[LISTED ENTRIES]
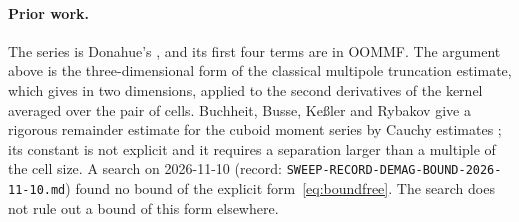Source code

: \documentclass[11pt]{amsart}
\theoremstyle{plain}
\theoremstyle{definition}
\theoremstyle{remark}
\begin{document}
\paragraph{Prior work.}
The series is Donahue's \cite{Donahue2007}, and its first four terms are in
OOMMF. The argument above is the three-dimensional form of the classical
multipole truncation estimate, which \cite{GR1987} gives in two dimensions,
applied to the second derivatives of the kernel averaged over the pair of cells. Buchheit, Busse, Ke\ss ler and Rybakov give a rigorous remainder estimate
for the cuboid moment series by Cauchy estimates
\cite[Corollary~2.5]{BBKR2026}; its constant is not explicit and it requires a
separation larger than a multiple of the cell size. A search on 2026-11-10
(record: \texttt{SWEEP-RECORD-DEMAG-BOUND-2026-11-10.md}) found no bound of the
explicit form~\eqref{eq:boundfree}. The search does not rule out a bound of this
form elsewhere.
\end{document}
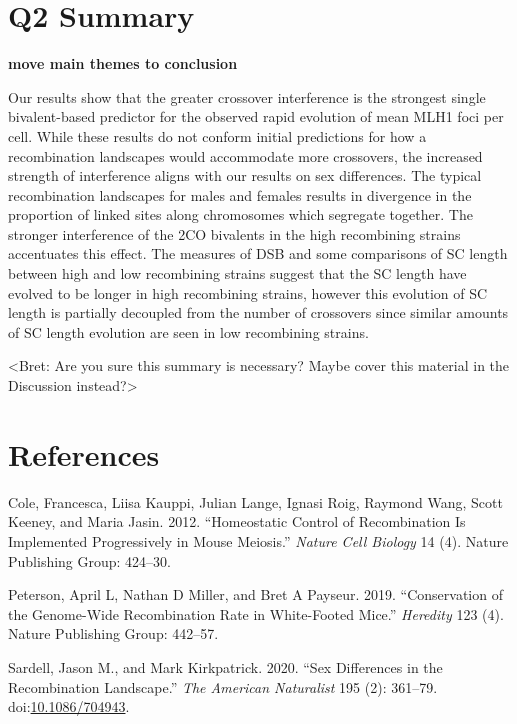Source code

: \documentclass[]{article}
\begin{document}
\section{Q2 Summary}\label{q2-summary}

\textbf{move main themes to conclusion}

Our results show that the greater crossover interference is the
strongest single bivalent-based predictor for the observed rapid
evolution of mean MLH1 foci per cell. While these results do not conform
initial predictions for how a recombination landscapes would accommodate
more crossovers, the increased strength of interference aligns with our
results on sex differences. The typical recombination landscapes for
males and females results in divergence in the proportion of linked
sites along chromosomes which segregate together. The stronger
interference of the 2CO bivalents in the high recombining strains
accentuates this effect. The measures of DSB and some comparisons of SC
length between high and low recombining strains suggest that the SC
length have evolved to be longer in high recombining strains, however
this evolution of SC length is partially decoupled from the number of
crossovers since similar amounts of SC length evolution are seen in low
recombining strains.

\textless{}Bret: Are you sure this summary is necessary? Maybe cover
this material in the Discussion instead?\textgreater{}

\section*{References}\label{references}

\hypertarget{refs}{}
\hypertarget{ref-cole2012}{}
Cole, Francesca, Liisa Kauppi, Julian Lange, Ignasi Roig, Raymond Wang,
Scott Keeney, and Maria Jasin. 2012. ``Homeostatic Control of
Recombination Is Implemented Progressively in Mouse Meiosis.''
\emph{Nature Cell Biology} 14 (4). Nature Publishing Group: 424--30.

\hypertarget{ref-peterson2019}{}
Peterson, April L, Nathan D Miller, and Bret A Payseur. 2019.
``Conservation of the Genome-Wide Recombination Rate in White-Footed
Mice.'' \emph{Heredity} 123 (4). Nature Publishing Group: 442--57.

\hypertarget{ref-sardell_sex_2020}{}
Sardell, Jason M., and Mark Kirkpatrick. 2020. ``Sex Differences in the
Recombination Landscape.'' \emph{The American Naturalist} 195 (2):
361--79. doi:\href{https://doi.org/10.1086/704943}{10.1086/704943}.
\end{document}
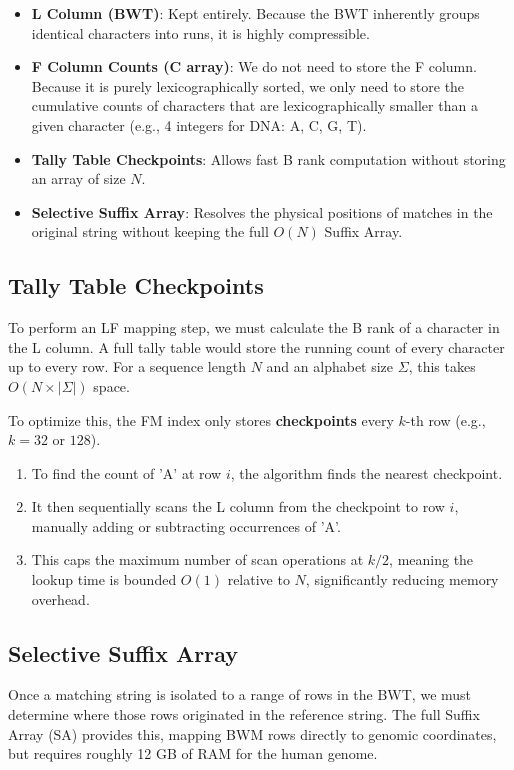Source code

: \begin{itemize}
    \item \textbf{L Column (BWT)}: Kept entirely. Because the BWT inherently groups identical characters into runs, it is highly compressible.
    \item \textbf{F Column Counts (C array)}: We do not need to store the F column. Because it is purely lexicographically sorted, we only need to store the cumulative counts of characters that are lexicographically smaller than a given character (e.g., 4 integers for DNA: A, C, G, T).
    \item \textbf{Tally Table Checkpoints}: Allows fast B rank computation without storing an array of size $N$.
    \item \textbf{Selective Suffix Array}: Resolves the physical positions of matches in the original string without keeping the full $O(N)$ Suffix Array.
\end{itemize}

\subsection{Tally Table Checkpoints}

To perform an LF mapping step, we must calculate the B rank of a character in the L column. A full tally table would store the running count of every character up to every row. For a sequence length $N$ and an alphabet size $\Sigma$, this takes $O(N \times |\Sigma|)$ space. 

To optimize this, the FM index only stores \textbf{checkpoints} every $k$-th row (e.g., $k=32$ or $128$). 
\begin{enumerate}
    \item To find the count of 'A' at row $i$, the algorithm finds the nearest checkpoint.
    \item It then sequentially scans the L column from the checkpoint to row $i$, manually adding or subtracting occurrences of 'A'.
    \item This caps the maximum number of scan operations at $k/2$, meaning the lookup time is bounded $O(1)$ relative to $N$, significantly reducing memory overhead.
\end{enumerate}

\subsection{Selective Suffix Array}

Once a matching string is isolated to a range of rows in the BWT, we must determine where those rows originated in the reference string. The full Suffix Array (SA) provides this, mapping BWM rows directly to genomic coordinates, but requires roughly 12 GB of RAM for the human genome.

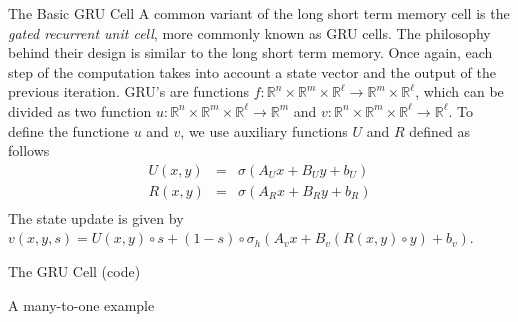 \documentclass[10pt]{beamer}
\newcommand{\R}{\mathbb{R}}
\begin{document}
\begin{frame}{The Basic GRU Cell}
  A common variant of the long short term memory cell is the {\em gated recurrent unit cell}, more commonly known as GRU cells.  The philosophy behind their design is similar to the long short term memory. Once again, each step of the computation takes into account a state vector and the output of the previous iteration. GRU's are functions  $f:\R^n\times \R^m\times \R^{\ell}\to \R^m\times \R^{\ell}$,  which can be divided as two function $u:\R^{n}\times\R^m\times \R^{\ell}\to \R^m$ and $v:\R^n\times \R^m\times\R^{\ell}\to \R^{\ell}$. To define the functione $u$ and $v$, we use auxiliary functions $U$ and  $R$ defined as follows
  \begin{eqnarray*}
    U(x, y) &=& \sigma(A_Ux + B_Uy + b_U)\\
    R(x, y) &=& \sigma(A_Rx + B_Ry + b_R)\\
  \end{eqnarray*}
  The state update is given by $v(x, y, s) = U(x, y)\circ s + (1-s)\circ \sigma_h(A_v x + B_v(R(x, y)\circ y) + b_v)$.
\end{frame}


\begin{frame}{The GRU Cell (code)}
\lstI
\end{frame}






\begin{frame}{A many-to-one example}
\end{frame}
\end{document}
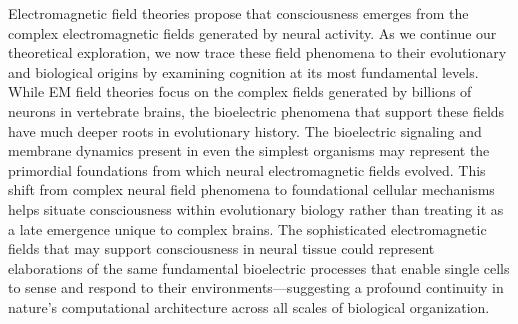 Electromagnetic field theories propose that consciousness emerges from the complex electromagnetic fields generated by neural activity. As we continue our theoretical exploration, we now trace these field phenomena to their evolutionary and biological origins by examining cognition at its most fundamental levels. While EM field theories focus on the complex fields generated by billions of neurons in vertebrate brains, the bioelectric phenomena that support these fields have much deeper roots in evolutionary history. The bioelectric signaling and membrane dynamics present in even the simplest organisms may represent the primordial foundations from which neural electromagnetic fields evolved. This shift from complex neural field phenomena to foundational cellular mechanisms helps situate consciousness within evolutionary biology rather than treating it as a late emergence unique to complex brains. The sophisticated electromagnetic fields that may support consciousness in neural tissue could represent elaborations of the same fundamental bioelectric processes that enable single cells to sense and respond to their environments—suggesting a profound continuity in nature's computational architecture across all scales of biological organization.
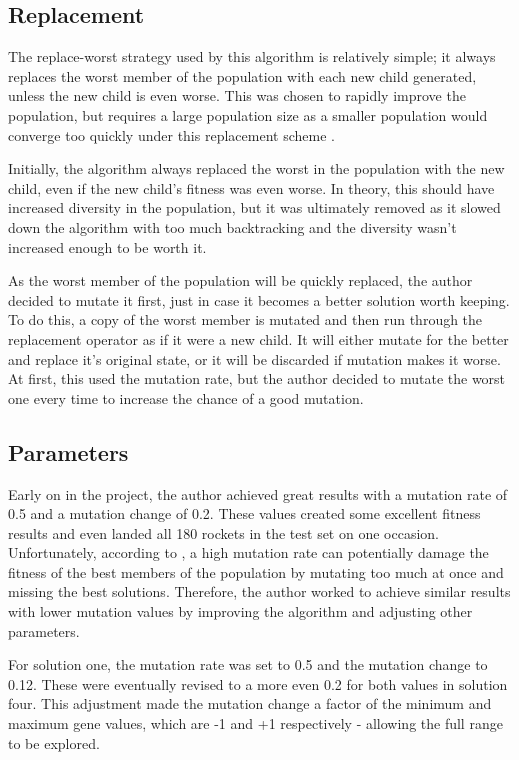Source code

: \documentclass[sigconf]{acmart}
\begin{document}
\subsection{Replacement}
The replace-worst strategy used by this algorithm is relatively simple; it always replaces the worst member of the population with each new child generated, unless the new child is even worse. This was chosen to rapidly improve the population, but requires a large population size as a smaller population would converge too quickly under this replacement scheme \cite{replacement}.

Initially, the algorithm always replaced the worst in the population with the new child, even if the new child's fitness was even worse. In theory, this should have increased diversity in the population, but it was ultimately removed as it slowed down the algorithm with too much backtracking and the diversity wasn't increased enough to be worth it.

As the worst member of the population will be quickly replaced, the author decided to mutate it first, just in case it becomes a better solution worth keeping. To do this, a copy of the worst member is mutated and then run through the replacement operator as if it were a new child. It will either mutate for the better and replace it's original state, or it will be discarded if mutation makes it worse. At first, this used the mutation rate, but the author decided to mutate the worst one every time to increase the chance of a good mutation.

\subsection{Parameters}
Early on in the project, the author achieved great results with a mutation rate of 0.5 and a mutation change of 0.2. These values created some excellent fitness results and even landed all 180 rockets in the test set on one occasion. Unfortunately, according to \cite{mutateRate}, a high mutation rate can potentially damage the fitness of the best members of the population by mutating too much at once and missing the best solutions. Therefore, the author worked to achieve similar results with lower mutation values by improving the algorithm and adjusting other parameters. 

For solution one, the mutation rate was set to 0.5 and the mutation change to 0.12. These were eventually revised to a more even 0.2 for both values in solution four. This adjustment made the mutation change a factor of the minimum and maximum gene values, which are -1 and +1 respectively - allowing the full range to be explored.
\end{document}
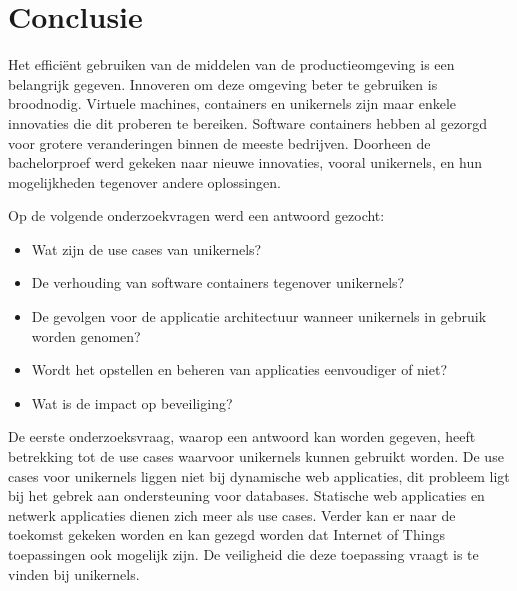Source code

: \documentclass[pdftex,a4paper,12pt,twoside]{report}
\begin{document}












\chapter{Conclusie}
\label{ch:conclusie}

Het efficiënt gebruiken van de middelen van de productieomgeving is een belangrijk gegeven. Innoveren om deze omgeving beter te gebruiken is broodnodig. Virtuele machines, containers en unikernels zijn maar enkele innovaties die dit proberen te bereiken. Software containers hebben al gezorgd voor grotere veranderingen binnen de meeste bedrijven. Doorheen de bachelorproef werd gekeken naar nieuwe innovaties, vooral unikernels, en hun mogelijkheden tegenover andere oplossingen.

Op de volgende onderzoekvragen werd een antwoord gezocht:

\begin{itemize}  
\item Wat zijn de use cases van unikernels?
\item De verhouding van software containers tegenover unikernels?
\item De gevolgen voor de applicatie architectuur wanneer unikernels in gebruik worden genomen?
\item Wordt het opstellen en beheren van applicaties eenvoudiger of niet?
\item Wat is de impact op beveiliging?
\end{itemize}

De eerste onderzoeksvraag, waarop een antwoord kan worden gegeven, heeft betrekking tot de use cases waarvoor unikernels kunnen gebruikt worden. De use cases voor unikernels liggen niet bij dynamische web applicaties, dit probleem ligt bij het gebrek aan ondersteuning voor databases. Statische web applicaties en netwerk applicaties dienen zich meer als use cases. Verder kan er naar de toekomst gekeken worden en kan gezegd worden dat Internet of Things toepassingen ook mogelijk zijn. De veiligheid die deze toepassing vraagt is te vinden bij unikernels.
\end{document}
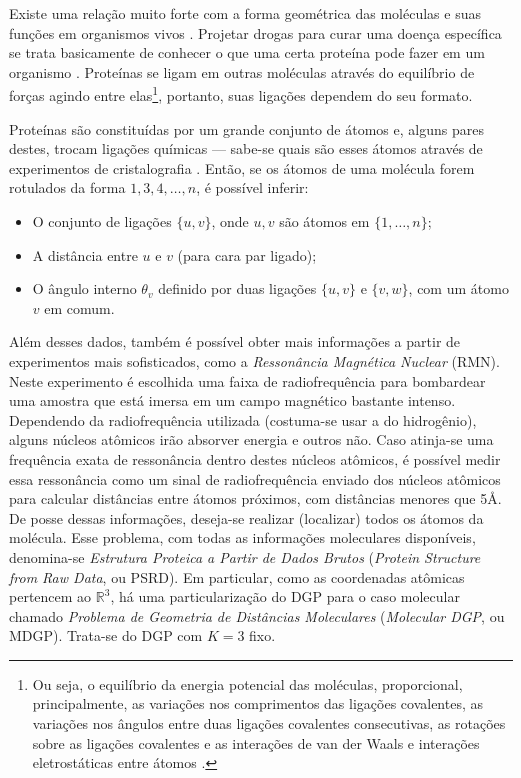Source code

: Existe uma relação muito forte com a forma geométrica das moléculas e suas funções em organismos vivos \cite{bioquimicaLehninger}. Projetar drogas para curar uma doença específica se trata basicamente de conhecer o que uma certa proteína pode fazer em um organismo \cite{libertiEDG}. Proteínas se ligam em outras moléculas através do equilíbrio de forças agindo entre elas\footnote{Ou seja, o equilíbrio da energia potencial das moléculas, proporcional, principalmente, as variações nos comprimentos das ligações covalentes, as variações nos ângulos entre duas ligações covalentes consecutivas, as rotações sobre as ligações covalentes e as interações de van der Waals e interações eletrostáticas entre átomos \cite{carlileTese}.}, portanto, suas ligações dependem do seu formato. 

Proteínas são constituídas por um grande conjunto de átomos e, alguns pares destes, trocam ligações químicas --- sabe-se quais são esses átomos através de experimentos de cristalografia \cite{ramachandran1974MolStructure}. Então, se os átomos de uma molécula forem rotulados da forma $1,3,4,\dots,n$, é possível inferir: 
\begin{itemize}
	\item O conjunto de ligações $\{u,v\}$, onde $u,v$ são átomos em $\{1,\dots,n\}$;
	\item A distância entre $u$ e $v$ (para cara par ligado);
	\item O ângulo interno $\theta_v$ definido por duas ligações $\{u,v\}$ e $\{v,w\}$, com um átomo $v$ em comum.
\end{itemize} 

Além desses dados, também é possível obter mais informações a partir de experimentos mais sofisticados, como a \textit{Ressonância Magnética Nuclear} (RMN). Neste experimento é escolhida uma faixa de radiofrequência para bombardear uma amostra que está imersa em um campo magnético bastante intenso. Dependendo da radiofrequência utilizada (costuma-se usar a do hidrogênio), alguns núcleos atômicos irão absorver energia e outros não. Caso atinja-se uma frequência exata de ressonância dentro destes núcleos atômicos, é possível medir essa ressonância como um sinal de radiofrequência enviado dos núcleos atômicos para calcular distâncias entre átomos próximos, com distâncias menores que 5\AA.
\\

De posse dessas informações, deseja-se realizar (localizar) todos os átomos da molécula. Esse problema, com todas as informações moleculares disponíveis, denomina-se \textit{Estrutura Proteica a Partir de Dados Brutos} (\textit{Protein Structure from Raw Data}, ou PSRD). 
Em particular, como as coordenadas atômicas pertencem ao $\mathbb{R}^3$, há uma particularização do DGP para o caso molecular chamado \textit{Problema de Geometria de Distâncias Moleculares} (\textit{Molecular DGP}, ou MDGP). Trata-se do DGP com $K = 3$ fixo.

[WORK TO COMPLETE]
Give back, unaltered, each line of the listing from the first to the line that contains "length have evolved", leaving every picture out.

[ANSWER TO THE PROBLEM]
Source code

: \documentclass[11pt]{amsart}
\theoremstyle{plain}
\theoremstyle{definition}
\theoremstyle{remark}
\begin{document}
\paragraph{Prior work.}
The series is Donahue's \cite{Donahue2007}, and its first four terms are in
OOMMF. The argument above is the three-dimensional form of the classical
multipole truncation estimate, which \cite{GR1987} gives in two dimensions,
applied to the second derivatives of the kernel averaged over the pair of cells. Buchheit, Busse, Ke\ss ler and Rybakov give a rigorous remainder estimate
for the cuboid moment series by Cauchy estimates
\cite[Corollary~2.5]{BBKR2026}; its constant is not explicit and it requires a
separation larger than a multiple of the cell size. A search on 2026-11-10
(record: \texttt{SWEEP-RECORD-DEMAG-BOUND-2026-11-10.md}) found no bound of the
explicit form~\eqref{eq:boundfree}. The search does not rule out a bound of this
form elsewhere.
\end{document}
Source code

: \documentclass[]{article}
\begin{document}
\section{Q2 Summary}\label{q2-summary}

\textbf{move main themes to conclusion}

Our results show that the greater crossover interference is the
strongest single bivalent-based predictor for the observed rapid
evolution of mean MLH1 foci per cell. While these results do not conform
initial predictions for how a recombination landscapes would accommodate
more crossovers, the increased strength of interference aligns with our
results on sex differences. The typical recombination landscapes for
males and females results in divergence in the proportion of linked
sites along chromosomes which segregate together. The stronger
interference of the 2CO bivalents in the high recombining strains
accentuates this effect. The measures of DSB and some comparisons of SC
length between high and low recombining strains suggest that the SC
length have evolved to be longer in high recombining strains, however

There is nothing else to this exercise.